De leden van de ChristenUnie-fractie vragen of het ontbreken van een schorsende werking tijdens een beroep, ingesteld bij het Europese Hof van Justitie, niet tot grote financieringsproblemen kan leiden bij organisaties die deels of geheel afhankelijk zijn van staatssteun. De regering heeft deze schorsende werking niet overgenomen in het wetsvoorstel. Kan de regering aangeven welke gevolgen dit kan hebben voor organisaties die zich in deze situatie bevinden? Deze leden constateren dat de regering in de memorie van toelichting «een onverwijlde tenuitvoerlegging van het Commissiebesluit» vermeldt. Zij vragen of de regering dit nader kan toelichten. Tevens vragen zij een nadere toelichting op het vermelde «beginsel van loyale samenwerking».

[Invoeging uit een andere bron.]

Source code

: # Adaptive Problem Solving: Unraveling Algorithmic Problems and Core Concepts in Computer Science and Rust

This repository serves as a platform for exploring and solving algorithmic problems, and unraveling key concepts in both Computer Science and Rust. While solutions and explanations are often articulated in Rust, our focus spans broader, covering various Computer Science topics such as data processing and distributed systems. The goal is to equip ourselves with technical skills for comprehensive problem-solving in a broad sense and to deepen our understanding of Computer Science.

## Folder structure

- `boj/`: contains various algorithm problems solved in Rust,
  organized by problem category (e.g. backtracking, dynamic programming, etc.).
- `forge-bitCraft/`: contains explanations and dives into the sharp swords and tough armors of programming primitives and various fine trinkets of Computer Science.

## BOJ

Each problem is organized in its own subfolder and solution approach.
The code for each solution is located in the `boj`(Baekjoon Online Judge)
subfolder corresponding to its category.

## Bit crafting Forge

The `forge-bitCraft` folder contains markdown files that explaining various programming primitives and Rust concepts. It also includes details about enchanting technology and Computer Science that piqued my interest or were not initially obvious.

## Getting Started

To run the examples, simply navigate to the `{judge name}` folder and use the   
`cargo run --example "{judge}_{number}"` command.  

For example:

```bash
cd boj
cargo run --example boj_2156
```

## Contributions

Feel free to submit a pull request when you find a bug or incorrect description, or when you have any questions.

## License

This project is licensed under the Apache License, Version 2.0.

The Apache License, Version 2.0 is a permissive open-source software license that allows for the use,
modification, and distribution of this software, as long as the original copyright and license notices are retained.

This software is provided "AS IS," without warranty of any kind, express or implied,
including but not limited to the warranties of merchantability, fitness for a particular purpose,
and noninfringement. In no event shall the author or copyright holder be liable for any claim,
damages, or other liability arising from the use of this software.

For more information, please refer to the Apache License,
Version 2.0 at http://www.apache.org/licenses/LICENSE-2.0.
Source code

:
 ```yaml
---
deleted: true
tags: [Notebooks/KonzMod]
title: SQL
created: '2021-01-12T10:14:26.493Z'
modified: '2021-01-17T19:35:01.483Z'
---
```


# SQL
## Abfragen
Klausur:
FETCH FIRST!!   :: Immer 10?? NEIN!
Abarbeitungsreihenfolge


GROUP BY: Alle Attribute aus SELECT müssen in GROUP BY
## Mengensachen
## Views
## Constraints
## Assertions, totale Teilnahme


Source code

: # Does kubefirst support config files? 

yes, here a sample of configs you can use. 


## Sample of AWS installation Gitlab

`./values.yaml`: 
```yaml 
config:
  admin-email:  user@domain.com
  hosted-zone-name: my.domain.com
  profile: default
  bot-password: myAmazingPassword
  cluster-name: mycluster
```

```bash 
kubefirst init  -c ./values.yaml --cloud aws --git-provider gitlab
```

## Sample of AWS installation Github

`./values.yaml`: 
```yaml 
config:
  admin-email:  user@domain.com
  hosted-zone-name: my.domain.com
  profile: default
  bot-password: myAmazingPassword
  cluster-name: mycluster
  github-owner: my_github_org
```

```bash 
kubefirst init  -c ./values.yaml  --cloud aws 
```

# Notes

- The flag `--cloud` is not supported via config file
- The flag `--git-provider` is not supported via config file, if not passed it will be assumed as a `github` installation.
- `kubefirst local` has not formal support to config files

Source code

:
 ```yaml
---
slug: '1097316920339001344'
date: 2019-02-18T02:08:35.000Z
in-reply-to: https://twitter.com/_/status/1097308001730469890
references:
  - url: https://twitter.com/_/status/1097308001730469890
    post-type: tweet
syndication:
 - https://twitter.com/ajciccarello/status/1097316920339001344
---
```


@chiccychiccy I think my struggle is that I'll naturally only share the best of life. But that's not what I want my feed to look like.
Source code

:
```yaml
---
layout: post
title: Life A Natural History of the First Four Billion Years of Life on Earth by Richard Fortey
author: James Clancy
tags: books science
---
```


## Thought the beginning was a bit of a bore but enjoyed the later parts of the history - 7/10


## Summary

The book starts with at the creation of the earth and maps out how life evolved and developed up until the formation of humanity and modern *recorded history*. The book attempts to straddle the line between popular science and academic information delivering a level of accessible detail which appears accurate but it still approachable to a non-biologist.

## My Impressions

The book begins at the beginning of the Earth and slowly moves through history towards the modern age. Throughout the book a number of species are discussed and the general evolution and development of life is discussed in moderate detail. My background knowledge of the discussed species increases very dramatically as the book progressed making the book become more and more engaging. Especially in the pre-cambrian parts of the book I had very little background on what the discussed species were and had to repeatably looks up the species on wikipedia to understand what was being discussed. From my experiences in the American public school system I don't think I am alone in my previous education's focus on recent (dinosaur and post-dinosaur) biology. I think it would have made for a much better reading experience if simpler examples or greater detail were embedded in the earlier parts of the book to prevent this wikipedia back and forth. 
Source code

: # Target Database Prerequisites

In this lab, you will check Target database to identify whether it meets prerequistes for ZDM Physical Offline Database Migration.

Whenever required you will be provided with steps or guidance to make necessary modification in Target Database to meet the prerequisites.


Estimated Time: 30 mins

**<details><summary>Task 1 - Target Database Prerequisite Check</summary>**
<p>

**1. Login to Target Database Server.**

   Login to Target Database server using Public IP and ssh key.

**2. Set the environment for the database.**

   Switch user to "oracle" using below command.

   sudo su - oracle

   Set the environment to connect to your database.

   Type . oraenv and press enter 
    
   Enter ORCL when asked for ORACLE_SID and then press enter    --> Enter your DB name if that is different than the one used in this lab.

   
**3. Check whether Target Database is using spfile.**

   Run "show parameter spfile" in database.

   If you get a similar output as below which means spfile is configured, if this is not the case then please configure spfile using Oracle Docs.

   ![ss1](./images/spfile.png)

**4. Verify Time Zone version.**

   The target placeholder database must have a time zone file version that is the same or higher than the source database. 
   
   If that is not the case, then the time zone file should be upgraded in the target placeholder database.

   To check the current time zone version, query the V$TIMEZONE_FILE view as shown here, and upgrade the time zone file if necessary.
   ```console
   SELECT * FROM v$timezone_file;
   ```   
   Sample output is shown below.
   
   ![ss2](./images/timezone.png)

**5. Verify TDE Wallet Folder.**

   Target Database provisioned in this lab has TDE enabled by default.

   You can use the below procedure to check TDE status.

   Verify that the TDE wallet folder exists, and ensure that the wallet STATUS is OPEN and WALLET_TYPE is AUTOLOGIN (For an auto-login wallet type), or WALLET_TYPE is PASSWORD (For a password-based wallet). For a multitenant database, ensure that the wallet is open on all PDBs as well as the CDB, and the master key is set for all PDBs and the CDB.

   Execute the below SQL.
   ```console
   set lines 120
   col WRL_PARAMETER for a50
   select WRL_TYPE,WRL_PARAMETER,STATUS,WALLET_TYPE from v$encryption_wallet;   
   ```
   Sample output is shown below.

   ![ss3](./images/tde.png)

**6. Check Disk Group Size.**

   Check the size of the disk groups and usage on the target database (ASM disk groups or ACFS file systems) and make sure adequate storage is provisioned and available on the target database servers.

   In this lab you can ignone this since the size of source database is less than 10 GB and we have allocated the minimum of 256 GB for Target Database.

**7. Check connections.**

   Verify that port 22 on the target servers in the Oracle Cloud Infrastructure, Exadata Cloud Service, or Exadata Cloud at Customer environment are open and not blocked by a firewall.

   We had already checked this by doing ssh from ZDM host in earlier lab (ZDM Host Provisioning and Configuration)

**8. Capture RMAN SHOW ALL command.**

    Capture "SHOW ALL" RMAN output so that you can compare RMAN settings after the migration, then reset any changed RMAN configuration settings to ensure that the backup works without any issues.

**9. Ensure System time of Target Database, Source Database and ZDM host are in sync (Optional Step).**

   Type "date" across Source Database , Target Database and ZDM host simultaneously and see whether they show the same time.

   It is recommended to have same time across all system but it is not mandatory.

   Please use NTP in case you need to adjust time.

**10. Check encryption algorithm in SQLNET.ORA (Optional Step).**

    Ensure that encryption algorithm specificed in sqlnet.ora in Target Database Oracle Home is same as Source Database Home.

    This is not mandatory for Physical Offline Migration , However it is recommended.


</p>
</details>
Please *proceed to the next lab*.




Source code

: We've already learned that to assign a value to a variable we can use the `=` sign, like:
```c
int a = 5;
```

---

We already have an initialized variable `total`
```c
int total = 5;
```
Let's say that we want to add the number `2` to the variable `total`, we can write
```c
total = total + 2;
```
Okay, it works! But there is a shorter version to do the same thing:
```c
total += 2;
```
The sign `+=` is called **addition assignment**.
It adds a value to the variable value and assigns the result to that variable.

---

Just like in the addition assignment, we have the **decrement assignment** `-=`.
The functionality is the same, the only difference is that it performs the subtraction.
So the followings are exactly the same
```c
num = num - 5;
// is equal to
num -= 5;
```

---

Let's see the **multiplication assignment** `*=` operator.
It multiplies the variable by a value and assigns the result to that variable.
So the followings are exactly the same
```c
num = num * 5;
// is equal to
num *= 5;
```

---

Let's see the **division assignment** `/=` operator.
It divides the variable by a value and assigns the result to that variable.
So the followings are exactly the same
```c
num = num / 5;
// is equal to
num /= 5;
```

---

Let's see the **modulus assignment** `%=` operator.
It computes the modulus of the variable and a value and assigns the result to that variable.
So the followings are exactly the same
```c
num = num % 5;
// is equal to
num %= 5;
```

De leden van de ChristenUnie-fractie vragen of de terugvordering van staatssteun in geval van meerdere betrokken bestuursorganen niet te vrijblijvend is. De regering geeft aan dat een afwachtende houding van de betrokken bestuursorganen niet aan de orde kan zijn, omdat via de Wet Nerpe tot terugvordering aangespoord kan worden. Deze leden vragen of het niet tot minder eenduidigheid leidt, door de mogelijkheid tot aansporing niet in de Wet terugvordering staatssteun op te nemen.
Artikel 6
De leden van de ChristenUnie-fractie constateren dat de regering in haar reactie op het advies van de Afdeling advisering Raad van State aangeeft dat de door de Afdeling genoemde grondslag ter regeling van de doorwerking in bestuursrechtelijke verhoudingen alleen een grondslag betreft om een bestuursorgaan in staat te stellen iets te kunnen regelen inzake de doorwerking van de terugvordering. De regering vindt de problematiek ontstaan door knelpunten en lacunes in het nationale recht zelf meer als algemeen en niet beperkt tot het privaatrecht en op dit moment onvoldoende uitgekristalliseerd. Deze leden vragen de regering waarom deze problematiek nog niet voldoende is uitgekristalliseerd.